* Problem *
Going down the listing below, print exactly each line from the one with "对于helgrind可以检测出加锁解锁顺序出现问题导致的死锁问题" up to and including the one with "for copyright info", and skip the rest.

* Given information *

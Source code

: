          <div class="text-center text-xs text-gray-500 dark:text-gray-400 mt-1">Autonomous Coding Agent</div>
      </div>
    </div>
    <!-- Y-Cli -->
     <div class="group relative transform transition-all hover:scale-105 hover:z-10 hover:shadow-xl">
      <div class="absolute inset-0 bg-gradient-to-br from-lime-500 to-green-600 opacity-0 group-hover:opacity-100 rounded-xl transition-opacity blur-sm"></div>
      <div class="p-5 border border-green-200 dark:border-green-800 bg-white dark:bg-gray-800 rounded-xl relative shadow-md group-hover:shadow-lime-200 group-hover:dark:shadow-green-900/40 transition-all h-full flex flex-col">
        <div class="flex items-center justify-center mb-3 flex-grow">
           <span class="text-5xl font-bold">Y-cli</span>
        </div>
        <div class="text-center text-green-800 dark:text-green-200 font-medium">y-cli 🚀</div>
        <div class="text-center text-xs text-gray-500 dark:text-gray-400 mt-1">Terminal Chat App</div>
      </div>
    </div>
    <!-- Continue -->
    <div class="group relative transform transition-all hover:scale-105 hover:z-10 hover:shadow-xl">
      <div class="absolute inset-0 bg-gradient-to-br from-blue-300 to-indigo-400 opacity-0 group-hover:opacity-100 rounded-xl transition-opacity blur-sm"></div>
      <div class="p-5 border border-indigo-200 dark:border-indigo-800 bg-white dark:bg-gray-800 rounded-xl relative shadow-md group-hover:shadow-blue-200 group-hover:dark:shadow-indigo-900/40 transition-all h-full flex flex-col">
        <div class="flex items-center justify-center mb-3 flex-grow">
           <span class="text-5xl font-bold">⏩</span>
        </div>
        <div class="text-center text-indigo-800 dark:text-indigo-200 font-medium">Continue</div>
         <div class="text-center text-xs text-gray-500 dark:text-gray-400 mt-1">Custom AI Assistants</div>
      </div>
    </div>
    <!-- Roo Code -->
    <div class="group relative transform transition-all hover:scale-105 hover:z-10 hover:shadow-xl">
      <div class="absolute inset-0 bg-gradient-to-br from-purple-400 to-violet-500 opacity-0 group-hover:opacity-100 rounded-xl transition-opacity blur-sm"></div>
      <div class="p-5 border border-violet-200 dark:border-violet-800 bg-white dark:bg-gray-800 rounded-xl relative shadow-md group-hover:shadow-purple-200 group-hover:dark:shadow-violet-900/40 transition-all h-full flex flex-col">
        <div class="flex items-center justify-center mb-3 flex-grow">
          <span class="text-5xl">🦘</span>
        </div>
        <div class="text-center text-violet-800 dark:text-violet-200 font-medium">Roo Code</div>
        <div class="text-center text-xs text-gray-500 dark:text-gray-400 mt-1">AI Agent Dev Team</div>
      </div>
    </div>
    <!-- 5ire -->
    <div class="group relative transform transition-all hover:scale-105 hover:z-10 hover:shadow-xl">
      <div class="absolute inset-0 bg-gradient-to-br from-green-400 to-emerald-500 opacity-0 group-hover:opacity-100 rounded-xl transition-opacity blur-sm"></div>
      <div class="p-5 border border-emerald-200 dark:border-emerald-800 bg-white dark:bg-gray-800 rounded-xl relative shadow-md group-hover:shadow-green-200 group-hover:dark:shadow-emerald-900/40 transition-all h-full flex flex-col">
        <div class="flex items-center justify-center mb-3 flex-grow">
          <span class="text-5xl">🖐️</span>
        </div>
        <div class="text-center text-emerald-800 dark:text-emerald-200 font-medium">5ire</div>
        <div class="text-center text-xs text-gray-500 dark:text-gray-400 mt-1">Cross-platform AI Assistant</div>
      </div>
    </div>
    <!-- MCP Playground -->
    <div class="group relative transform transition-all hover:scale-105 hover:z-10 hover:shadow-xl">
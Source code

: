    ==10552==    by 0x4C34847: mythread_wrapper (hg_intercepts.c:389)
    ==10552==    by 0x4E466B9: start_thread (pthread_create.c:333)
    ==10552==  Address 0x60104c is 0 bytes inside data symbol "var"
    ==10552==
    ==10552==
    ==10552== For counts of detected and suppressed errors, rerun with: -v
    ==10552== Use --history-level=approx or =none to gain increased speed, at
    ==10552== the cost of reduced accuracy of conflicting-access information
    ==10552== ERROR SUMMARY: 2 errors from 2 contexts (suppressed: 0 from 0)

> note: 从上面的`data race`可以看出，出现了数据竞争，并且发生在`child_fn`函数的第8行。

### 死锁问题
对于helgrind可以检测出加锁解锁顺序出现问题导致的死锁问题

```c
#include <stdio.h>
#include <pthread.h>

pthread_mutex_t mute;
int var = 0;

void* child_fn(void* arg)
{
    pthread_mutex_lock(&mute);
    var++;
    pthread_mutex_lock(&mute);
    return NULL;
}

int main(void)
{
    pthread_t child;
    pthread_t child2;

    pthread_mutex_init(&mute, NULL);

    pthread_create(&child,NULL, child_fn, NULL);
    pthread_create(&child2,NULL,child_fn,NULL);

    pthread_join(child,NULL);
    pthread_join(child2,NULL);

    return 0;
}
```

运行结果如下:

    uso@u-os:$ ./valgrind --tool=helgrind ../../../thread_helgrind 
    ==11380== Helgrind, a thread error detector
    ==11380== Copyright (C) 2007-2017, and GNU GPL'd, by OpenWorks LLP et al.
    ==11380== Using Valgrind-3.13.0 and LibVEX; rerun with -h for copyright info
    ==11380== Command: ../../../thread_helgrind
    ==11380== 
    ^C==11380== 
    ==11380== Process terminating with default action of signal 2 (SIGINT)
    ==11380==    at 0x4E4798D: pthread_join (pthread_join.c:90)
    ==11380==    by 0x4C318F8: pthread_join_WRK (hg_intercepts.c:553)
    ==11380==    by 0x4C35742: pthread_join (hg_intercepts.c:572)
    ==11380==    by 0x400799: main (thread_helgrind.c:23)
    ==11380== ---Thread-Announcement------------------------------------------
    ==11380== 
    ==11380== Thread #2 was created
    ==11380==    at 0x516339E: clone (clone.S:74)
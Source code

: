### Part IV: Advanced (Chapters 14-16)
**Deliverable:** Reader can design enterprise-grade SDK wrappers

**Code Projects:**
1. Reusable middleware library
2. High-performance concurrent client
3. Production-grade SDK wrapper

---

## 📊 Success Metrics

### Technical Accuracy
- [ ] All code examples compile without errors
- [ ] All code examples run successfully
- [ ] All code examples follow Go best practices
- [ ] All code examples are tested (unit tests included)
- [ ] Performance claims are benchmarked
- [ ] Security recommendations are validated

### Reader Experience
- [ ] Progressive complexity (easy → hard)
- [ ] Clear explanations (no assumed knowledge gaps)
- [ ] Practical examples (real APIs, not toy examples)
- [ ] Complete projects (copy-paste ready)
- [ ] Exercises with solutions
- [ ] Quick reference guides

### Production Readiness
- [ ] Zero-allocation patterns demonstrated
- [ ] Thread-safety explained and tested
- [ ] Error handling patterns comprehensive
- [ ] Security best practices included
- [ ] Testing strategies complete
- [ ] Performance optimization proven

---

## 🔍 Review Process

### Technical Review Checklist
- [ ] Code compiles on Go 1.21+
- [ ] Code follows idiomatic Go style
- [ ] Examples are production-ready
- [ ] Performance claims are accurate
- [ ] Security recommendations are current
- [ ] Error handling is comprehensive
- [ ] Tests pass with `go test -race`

* Result for this exercise *
对于helgrind可以检测出加锁解锁顺序出现问题导致的死锁问题

```c
#include <stdio.h>
#include <pthread.h>

pthread_mutex_t mute;
int var = 0;

void* child_fn(void* arg)
{
    pthread_mutex_lock(&mute);
    var++;
    pthread_mutex_lock(&mute);
    return NULL;
}

int main(void)
{
    pthread_t child;
    pthread_t child2;

    pthread_mutex_init(&mute, NULL);

    pthread_create(&child,NULL, child_fn, NULL);
    pthread_create(&child2,NULL,child_fn,NULL);

    pthread_join(child,NULL);
    pthread_join(child2,NULL);

    return 0;
}
```

运行结果如下:

    uso@u-os:$ ./valgrind --tool=helgrind ../../../thread_helgrind 
    ==11380== Helgrind, a thread error detector
    ==11380== Copyright (C) 2007-2017, and GNU GPL'd, by OpenWorks LLP et al.
    ==11380== Using Valgrind-3.13.0 and LibVEX; rerun with -h for copyright info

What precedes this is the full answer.